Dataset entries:
***

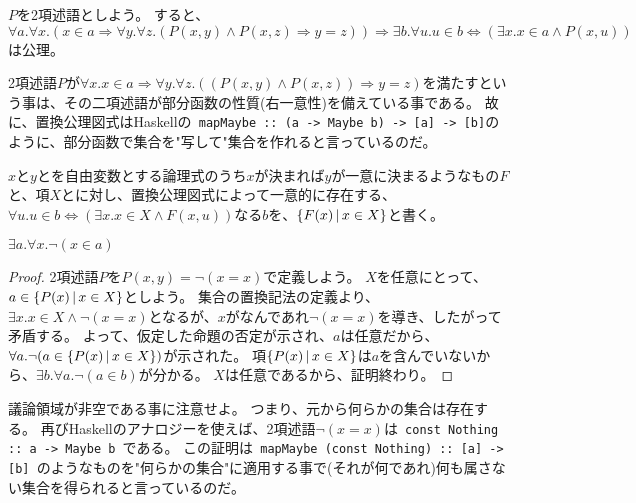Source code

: \documentclass[uplatex,papersize,dvipdfmx]{jsarticle}
\begin{document}
    \begin{axiom}
      $P$を2項述語としよう。
      すると、$\forall a. \forall x. (x \in a \Rightarrow \forall y. \forall z. (P(x, y) \land P(x, z) \Rightarrow y = z))
      \Rightarrow \exists b. \forall u. u \in b \Leftrightarrow (\exists x. x \in a \land P(x, u))$は公理。
      \begin{note}
        2項述語$P$が$\forall x. x \in a \Rightarrow \forall y. \forall z. ((P(x, y) \land P(x, z)) \Rightarrow y = z)$を満たすという事は、その二項述語が部分函数の性質(右一意性)を備えている事である。
        故に、置換公理図式はHaskellの\verb| mapMaybe :: (a -> Maybe b) -> [a] -> [b]|のように、部分函数で集合を"写して"集合を作れると言っているのだ。
      \end{note}
    \end{axiom}
    \begin{definition}[集合の置換記法]
      $x$と$y$とを自由変数とする論理式のうち$x$が決まれば$y$が一意に決まるようなもの$F$と、項$X$とに対し、置換公理図式によって一意的に存在する、$\forall u. u \in b \Leftrightarrow (\exists x. x \in X \land F(x, u))$なる$b$を、$\{ F(x) \, | \, x \in X \}$と書く。
    \end{definition}
    \begin{theorem}
      $\exists a. \forall x. \lnot(x \in a)$
      \begin{proof}
        2項述語$P$を$P(x, y) = \lnot(x = x)$で定義しよう。
        $X$を任意にとって、$a \in \{ P(x) \, | \, x \in X \}$としよう。
        集合の置換記法の定義より、$\exists x. x \in X \land \lnot(x = x)$となるが、$x$がなんであれ$\lnot(x = x)$を導き、したがって矛盾する。
        よって、仮定した命題の否定が示され、$a$は任意だから、$\forall a. \lnot (a \in \{ P(x) \, | \, x \in X \})$が示された。
        項$\{ P(x) \, | \, x \in X \}$は$a$を含んでいないから、$\exists b. \forall a. \lnot (a \in b)$が分かる。
        $X$は任意であるから、証明終わり。
      \end{proof}
      \begin{note}
        議論領域が非空である事に注意せよ。
        つまり、元から何らかの集合は存在する。
        再びHaskellのアナロジーを使えば、2項述語$\lnot(x = x)$は\verb+ const Nothing :: a -> Maybe b +である。
        この証明は\verb| mapMaybe (const Nothing) :: [a] -> [b] |のようなものを"何らかの集合"に適用する事で(それが何であれ)何も属さない集合を得られると言っているのだ。
      \end{note}
    \end{theorem}
\end{document}
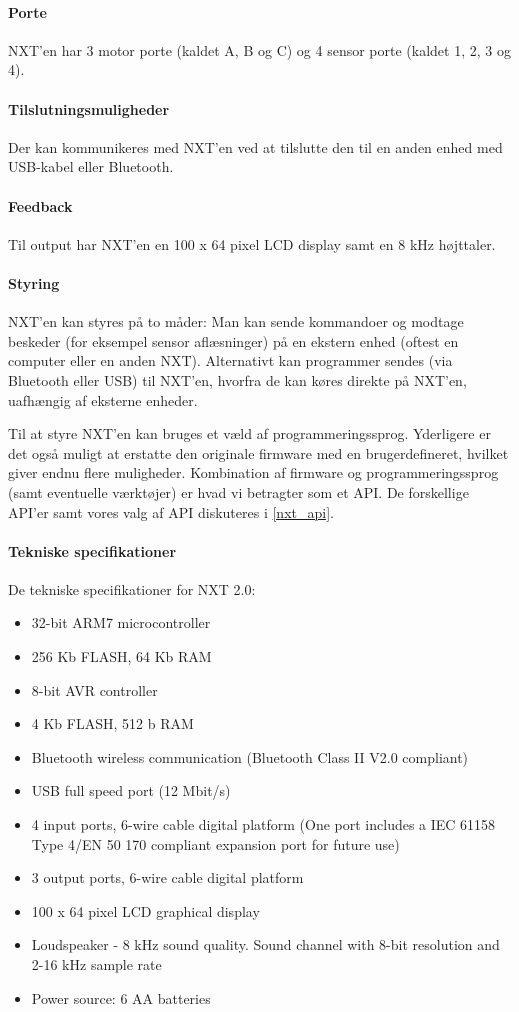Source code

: \paragraph{Porte}
NXT'en har 3 motor porte (kaldet A, B og C) og 4 sensor porte (kaldet 1, 2, 3 og 4).

\paragraph{Tilslutningsmuligheder}
Der kan kommunikeres med NXT'en ved at tilslutte den til en anden enhed med USB-kabel eller Bluetooth\textregistered.

\paragraph{Feedback}
Til output har NXT'en en 100 x 64 pixel LCD display samt en 8 kHz højttaler.

\paragraph{Styring}
NXT'en kan styres på to måder:
Man kan sende kommandoer og modtage beskeder (for eksempel sensor aflæsninger) på en ekstern enhed (oftest en computer eller en anden NXT).
Alternativt kan programmer sendes (via Bluetooth eller USB) til NXT'en, hvorfra de kan køres direkte på NXT'en, uafhængig af eksterne enheder.

Til at styre NXT'en kan bruges et væld af programmeringssprog.
Yderligere er det også muligt at erstatte den originale firmware med en brugerdefineret, hvilket giver endnu flere muligheder.
Kombination af firmware og programmeringssprog (samt eventuelle værktøjer) er hvad vi betragter som et API.
De forskellige API'er samt vores valg af API diskuteres i \cref{nxt_api}.

\paragraph{Tekniske specifikationer}
De tekniske specifikationer for NXT 2.0:\cite{nxt}
\begin{itemize}
\item{32-bit ARM7 microcontroller}
\item{256 Kb FLASH, 64 Kb RAM}
\item{8-bit AVR controller}
\item{4 Kb FLASH, 512 b RAM}
\item{Bluetooth wireless communication (Bluetooth Class II V2.0 compliant)}
\item{USB full speed port (12 Mbit/s)}
\item{4 input ports, 6-wire cable digital platform (One port includes a IEC 61158 Type 4/EN 50 170 compliant expansion port for future use)}
\item{3 output ports, 6-wire cable digital platform}
\item{100 x 64 pixel LCD graphical display}
\item{Loudspeaker - 8 kHz sound quality. Sound channel with 8-bit resolution and 2-16 kHz sample rate}
\item{Power source: 6 AA batteries}
\end{itemize}

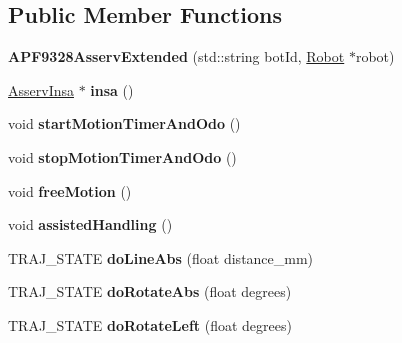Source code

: \subsection*{Public Member Functions}
\begin{DoxyCompactItemize}
\item 
\mbox{\label{classAPF9328AsservExtended_aea0a2b3e2ea50ef90a20d22583db8ba3}} 
{\bfseries A\+P\+F9328\+Asserv\+Extended} (std\+::string bot\+Id, \hyperlink{classRobot}{Robot} $\ast$robot)
\item 
\mbox{\label{classAPF9328AsservExtended_a12777325ac1aafe19c71f7c4db050f78}} 
\hyperlink{classAsservInsa}{Asserv\+Insa} $\ast$ {\bfseries insa} ()
\item 
\mbox{\label{classAPF9328AsservExtended_a54310949c0c6c0dc1e4b0d9655e07c58}} 
void {\bfseries start\+Motion\+Timer\+And\+Odo} ()
\item 
\mbox{\label{classAPF9328AsservExtended_a85fca7d2c0c9c4fd15047dd1b7958e9c}} 
void {\bfseries stop\+Motion\+Timer\+And\+Odo} ()
\item 
\mbox{\label{classAPF9328AsservExtended_aad6e00415748c21069cb307a468af7e6}} 
void {\bfseries free\+Motion} ()
\item 
\mbox{\label{classAPF9328AsservExtended_a2fbf49f8eb9a7492400e9ca207ada202}} 
void {\bfseries assisted\+Handling} ()
\item 
\mbox{\label{classAPF9328AsservExtended_a0395ebe1676d7c13d1cfbfba6a0f616b}} 
T\+R\+A\+J\+\_\+\+S\+T\+A\+TE {\bfseries do\+Line\+Abs} (float distance\+\_\+mm)
\item 
\mbox{\label{classAPF9328AsservExtended_a4633b9452dcafa2a89f8403ce5ed7366}} 
T\+R\+A\+J\+\_\+\+S\+T\+A\+TE {\bfseries do\+Rotate\+Abs} (float degrees)
\item 
\mbox{\label{classAPF9328AsservExtended_a3b6f96a56ed81998a48240eaa6bf030b}} 
T\+R\+A\+J\+\_\+\+S\+T\+A\+TE {\bfseries do\+Rotate\+Left} (float degrees)

\end{DoxyCompactItemize}
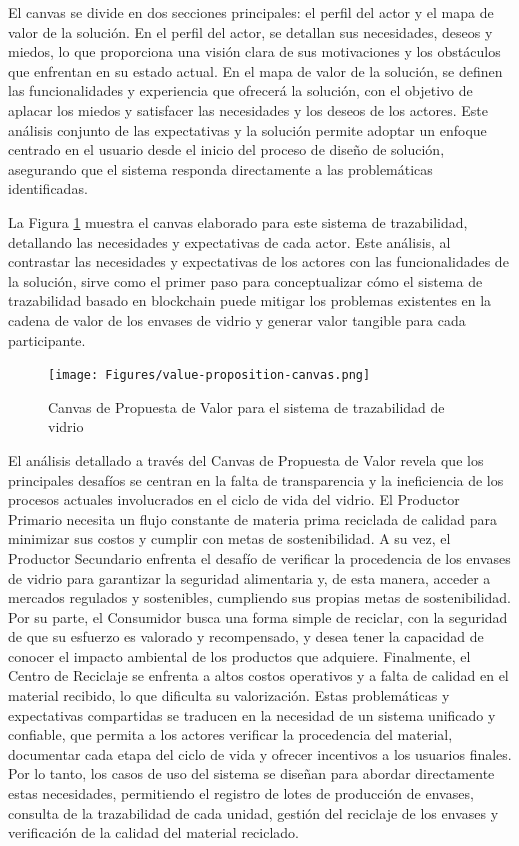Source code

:El canvas se divide en dos secciones principales: el perfil del actor y el mapa de valor de la solución. En el perfil del actor, se detallan sus necesidades, deseos y miedos, lo que proporciona una visión clara de sus motivaciones y los obstáculos que enfrentan en su estado actual. En el mapa de valor de la solución, se definen las funcionalidades y experiencia que ofrecerá la solución, con el objetivo de aplacar los miedos y satisfacer las necesidades y los deseos de los actores. Este análisis conjunto de las expectativas y la solución permite adoptar un enfoque centrado en el usuario desde el inicio del proceso de diseño de solución, asegurando que el sistema responda directamente a las problemáticas identificadas.

La Figura \ref{fig:value-proposition-canvas} muestra el canvas elaborado para este sistema de trazabilidad, detallando las necesidades y expectativas de cada actor. Este análisis, al contrastar las necesidades y expectativas de los actores con las funcionalidades de la solución, sirve como el primer paso para conceptualizar cómo el sistema de trazabilidad basado en blockchain puede mitigar los problemas existentes en la cadena de valor de los envases de vidrio y generar valor tangible para cada participante.

\begin{figure}[!htpb]
    \centering
    \texttt{[image: Figures/value-proposition-canvas.png]}
    \caption{Canvas de Propuesta de Valor para el sistema de trazabilidad de vidrio}
    \label{fig:value-proposition-canvas}
\end{figure}

El análisis detallado a través del Canvas de Propuesta de Valor revela que los principales desafíos se centran en la falta de transparencia y la ineficiencia de los procesos actuales involucrados en el ciclo de vida del vidrio. El Productor Primario necesita un flujo constante de materia prima reciclada de calidad para minimizar sus costos y cumplir con metas de sostenibilidad. A su vez, el Productor Secundario enfrenta el desafío de verificar la procedencia de los envases de vidrio para garantizar la seguridad alimentaria y, de esta manera, acceder a mercados regulados y sostenibles, cumpliendo sus propias metas de sostenibilidad. Por su parte, el Consumidor busca una forma simple de reciclar, con la seguridad de que su esfuerzo es valorado y recompensado, y desea tener la capacidad de conocer el impacto ambiental de los productos que adquiere. Finalmente, el Centro de Reciclaje se enfrenta a altos costos operativos y a falta de calidad en el material recibido, lo que dificulta su valorización. Estas problemáticas y expectativas compartidas se traducen en la necesidad de un sistema unificado y confiable, que permita a los actores verificar la procedencia del material, documentar cada etapa del ciclo de vida y ofrecer incentivos a los usuarios finales. Por lo tanto, los casos de uso del sistema se diseñan para abordar directamente estas necesidades, permitiendo el registro de lotes de producción de envases, consulta de la trazabilidad de cada unidad, gestión del reciclaje de los envases y verificación de la calidad del material reciclado.

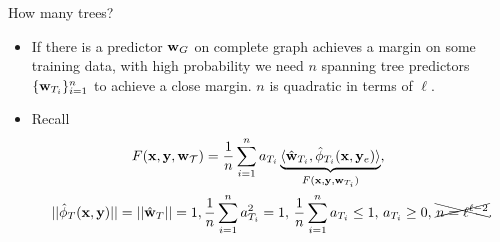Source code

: \documentclass[first=dgreen,second=purple,logo=yellowexc]{aaltoslides}
\begin{document}
%
\begin{frame}{How many trees?}
	\begin{itemize}\footnotesize
		\item If there is a predictor $\mathbf {w}_G$ on complete graph achieves a margin on some training data, with high probability we need $n$ spanning tree predictors $\{\mathbf {w}_{T_i}\}_{i=1}^n$ to achieve a close margin. $n$ is quadratic in terms of $\ell$.
		\item Recall
		\begin{align*}
			F(\mathbf {x},\mathbf {y},\mathbf {w}_{\mathcal{T}}) &= \frac{1}{n}\sum_{i = 1}^{n}a_{T_i}\underbrace{\langle \hat{\mathbf {w}}_{T_i}, \hat{\phi}_{T_i}(\mathbf {x},\mathbf {y}_e) \rangle}_{F(\mathbf {x},\mathbf {y},\mathbf {w}_{T_i})},\\
			||\hat{\phi}_T(\mathbf {x},\mathbf {y})||=||\hat{\mathbf {w}}_{T}||=1,\, & \frac{1}{n}\sum_{i = 1}^{n}a_{T_i}^2=1, \, \frac{1}{n}\sum_{i = 1}^{n}a_{T_i}\le1,\, a_{T_i}\ge0,\, \xcancel{n=\ell^{\ell-2}}.
		\end{align*}
	\end{itemize}
\end{frame}
\end{document}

***

- [WHAT TO PRODUCE] In the entries above, the lines between the one holding "Til output har" and the one holding "Kb FLASH, 512", inclusive, are to be printed exactly as written, and those alone.

- [RESULT OF THE TASK]
Til output har NXT'en en 100 x 64 pixel LCD display samt en 8 kHz højttaler.

\paragraph{Styring}
NXT'en kan styres på to måder:
Man kan sende kommandoer og modtage beskeder (for eksempel sensor aflæsninger) på en ekstern enhed (oftest en computer eller en anden NXT).
Alternativt kan programmer sendes (via Bluetooth eller USB) til NXT'en, hvorfra de kan køres direkte på NXT'en, uafhængig af eksterne enheder.

Til at styre NXT'en kan bruges et væld af programmeringssprog.
Yderligere er det også muligt at erstatte den originale firmware med en brugerdefineret, hvilket giver endnu flere muligheder.
Kombination af firmware og programmeringssprog (samt eventuelle værktøjer) er hvad vi betragter som et API.
De forskellige API'er samt vores valg af API diskuteres i \cref{nxt_api}.

\paragraph{Tekniske specifikationer}
De tekniske specifikationer for NXT 2.0:\cite{nxt}
\begin{itemize}
\item{32-bit ARM7 microcontroller}
\item{256 Kb FLASH, 64 Kb RAM}
\item{8-bit AVR controller}
\item{4 Kb FLASH, 512 b RAM}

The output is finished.